**INFORMATION SUPPLIED:**
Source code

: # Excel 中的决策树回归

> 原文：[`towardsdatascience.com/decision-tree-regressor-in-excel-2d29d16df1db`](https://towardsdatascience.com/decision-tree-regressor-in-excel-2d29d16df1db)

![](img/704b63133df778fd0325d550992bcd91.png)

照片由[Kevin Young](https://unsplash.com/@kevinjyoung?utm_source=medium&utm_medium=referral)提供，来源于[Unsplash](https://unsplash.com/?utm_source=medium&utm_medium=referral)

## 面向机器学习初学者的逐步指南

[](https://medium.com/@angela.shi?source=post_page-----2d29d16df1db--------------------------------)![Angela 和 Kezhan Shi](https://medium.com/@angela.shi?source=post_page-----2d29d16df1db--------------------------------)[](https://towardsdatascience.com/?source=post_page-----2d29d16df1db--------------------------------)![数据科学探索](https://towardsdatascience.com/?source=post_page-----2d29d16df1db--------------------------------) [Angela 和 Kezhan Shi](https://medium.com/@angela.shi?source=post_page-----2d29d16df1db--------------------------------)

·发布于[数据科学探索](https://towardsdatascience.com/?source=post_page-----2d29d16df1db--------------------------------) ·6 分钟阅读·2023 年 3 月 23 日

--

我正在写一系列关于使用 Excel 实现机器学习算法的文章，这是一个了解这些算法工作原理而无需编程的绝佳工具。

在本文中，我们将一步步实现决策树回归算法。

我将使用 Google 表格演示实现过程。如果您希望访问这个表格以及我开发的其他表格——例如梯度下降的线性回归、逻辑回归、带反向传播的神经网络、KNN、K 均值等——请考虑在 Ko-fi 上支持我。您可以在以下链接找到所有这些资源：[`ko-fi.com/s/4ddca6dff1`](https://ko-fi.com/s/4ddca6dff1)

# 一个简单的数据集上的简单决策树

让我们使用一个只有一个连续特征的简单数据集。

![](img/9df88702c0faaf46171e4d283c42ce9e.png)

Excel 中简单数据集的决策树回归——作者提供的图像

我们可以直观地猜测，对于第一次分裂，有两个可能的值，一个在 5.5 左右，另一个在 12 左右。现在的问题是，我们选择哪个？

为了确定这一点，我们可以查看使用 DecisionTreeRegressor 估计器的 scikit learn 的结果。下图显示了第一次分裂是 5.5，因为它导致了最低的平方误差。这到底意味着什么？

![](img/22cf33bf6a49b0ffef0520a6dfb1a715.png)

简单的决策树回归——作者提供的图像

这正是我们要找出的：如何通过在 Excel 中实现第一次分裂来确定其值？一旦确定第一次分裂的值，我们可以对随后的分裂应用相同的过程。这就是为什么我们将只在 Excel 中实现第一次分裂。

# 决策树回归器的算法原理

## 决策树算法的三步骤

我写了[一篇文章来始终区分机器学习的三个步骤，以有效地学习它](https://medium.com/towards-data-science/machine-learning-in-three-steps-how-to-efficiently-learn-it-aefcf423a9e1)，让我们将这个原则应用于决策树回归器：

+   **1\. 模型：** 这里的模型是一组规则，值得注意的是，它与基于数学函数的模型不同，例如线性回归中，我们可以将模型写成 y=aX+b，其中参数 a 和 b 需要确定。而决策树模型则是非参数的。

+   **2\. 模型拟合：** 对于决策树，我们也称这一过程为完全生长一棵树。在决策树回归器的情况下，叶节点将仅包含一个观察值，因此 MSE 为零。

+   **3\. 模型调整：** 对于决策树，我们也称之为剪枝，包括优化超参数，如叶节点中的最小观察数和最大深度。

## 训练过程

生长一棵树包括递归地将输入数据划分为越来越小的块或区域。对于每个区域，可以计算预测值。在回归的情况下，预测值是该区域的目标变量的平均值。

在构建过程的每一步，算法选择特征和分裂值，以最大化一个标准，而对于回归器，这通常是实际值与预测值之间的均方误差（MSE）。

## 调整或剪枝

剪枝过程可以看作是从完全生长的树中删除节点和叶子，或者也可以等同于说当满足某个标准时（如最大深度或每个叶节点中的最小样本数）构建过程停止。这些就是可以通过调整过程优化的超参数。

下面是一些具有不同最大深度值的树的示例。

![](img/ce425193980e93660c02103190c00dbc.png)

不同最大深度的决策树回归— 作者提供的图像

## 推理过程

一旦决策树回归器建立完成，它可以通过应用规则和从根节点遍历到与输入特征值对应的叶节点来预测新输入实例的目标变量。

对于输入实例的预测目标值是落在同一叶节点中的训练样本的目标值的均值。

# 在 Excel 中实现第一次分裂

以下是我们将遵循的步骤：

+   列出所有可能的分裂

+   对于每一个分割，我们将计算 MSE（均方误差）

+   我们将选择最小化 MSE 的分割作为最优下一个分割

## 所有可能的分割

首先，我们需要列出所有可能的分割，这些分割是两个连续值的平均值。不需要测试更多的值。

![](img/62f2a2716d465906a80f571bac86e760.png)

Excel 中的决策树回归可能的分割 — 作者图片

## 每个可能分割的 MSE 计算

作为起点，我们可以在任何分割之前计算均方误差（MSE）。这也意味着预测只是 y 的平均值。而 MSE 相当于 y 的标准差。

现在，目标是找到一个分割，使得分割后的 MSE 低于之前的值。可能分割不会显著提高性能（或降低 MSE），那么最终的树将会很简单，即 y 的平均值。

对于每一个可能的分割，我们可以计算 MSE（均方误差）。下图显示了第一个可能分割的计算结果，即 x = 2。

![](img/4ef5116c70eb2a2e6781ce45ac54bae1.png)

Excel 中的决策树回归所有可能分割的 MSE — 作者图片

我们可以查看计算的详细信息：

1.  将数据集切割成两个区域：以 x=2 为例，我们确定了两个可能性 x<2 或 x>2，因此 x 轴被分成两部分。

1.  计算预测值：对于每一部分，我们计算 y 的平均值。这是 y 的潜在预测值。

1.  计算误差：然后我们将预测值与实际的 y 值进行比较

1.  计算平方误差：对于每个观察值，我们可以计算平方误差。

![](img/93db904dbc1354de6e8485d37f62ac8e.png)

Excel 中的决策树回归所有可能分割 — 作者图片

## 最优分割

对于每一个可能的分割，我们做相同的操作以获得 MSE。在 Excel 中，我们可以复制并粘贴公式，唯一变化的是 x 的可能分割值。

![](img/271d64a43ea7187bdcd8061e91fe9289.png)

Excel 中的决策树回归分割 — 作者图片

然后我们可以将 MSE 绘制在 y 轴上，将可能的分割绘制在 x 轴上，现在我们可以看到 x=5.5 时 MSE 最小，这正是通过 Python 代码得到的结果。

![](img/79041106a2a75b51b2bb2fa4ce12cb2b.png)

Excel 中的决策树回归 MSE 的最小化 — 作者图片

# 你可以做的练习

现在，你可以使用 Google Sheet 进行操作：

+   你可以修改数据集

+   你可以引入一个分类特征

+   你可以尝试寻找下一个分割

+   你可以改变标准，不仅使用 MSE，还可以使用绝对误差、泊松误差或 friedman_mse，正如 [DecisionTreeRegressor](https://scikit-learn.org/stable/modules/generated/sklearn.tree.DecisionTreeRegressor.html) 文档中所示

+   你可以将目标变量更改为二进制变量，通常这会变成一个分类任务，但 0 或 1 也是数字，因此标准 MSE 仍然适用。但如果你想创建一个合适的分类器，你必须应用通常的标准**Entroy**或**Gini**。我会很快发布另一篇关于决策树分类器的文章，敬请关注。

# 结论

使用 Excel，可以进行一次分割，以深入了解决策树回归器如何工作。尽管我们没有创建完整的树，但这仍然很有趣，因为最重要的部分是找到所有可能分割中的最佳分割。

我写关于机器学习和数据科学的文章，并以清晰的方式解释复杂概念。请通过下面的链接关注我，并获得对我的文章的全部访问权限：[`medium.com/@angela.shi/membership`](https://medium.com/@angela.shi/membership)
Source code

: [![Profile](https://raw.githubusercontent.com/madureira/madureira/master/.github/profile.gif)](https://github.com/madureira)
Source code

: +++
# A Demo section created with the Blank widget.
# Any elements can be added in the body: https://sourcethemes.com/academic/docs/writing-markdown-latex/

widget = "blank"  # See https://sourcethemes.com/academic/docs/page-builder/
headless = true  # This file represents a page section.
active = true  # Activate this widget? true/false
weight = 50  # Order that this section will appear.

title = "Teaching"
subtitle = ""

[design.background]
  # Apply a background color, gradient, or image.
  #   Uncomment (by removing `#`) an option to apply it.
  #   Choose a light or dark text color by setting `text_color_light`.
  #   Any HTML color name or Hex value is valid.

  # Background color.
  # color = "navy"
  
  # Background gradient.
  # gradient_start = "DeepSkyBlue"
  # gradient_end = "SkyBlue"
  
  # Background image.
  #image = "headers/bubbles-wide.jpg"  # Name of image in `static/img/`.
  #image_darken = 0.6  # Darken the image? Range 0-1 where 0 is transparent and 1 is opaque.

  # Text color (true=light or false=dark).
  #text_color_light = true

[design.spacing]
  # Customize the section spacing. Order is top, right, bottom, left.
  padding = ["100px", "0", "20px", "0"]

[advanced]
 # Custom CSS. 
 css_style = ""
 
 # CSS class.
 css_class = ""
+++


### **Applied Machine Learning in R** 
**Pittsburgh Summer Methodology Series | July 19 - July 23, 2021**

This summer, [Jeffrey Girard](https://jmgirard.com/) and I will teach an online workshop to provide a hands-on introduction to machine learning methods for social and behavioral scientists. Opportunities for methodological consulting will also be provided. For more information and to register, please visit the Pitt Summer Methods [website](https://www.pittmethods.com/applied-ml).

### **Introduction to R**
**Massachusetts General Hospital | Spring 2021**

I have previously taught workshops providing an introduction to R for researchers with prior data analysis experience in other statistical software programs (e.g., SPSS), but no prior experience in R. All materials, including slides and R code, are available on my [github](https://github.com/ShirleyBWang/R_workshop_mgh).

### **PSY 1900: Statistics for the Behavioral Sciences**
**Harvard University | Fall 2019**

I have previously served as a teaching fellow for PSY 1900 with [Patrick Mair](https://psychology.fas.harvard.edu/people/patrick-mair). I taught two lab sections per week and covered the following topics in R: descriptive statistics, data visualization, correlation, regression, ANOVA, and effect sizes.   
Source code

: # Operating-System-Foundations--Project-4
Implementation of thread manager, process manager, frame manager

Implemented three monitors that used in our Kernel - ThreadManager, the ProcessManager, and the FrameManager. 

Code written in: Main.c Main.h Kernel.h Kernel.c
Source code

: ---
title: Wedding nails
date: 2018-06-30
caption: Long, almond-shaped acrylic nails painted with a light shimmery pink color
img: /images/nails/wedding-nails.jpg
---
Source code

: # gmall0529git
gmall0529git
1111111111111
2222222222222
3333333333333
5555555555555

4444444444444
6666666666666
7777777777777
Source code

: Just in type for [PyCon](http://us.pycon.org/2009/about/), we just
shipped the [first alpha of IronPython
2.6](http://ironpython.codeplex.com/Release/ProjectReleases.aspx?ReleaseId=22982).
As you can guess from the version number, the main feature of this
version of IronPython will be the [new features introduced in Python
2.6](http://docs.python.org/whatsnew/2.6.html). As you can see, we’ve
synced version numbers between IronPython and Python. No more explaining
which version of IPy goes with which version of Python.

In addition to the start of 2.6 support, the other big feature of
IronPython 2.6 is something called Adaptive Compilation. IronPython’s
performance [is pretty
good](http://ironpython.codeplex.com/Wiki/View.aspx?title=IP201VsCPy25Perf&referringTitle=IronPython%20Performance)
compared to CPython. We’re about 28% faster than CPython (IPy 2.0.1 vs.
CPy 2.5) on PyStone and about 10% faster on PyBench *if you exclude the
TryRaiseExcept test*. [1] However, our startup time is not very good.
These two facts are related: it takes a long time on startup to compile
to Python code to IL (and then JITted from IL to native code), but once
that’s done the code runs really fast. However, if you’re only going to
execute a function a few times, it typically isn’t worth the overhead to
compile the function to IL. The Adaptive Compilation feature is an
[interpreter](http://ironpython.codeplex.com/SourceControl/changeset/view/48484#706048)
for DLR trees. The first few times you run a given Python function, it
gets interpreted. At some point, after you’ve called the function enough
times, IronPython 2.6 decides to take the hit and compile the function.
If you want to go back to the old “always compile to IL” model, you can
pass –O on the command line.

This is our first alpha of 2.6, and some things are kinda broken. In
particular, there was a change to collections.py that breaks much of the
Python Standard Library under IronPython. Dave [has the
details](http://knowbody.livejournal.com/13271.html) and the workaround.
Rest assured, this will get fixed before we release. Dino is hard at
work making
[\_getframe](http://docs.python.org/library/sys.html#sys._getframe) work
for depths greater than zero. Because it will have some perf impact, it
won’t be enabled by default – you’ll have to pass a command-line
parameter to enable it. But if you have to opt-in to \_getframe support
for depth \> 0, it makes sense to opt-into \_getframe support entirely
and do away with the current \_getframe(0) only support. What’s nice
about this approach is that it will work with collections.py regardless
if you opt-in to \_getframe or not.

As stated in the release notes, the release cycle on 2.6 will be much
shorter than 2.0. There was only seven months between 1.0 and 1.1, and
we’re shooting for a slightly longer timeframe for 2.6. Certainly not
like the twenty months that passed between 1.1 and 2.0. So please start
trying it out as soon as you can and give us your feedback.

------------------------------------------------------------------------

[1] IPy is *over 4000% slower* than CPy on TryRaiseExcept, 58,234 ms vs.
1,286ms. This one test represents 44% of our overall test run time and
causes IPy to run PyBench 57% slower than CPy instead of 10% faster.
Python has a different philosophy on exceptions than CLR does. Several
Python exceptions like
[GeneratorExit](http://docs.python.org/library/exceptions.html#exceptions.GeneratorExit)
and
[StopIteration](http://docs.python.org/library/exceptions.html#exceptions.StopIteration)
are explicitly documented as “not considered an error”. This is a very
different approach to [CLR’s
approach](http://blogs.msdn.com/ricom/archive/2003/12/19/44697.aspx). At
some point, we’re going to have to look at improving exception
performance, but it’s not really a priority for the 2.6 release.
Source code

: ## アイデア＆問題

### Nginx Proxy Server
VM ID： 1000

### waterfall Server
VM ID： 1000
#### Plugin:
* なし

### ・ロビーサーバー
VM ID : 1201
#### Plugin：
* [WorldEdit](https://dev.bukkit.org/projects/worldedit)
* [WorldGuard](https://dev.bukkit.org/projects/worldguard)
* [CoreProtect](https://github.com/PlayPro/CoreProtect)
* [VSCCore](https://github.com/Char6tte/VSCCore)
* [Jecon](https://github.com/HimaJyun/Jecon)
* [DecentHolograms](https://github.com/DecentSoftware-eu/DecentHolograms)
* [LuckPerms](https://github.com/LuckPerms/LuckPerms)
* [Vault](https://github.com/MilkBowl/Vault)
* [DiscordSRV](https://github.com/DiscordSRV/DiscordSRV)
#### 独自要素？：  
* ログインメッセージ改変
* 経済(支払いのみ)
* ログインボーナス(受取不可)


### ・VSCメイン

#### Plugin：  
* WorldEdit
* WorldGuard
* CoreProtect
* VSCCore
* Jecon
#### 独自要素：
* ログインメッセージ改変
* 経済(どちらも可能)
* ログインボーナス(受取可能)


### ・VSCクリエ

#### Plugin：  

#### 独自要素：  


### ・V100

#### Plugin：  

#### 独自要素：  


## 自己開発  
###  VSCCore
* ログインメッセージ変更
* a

**WORK REQUEST:** Across the records above, in how many lines does the string "scikit" appear? Reply with the figure alone.

**EXPECTED ANSWER:** 2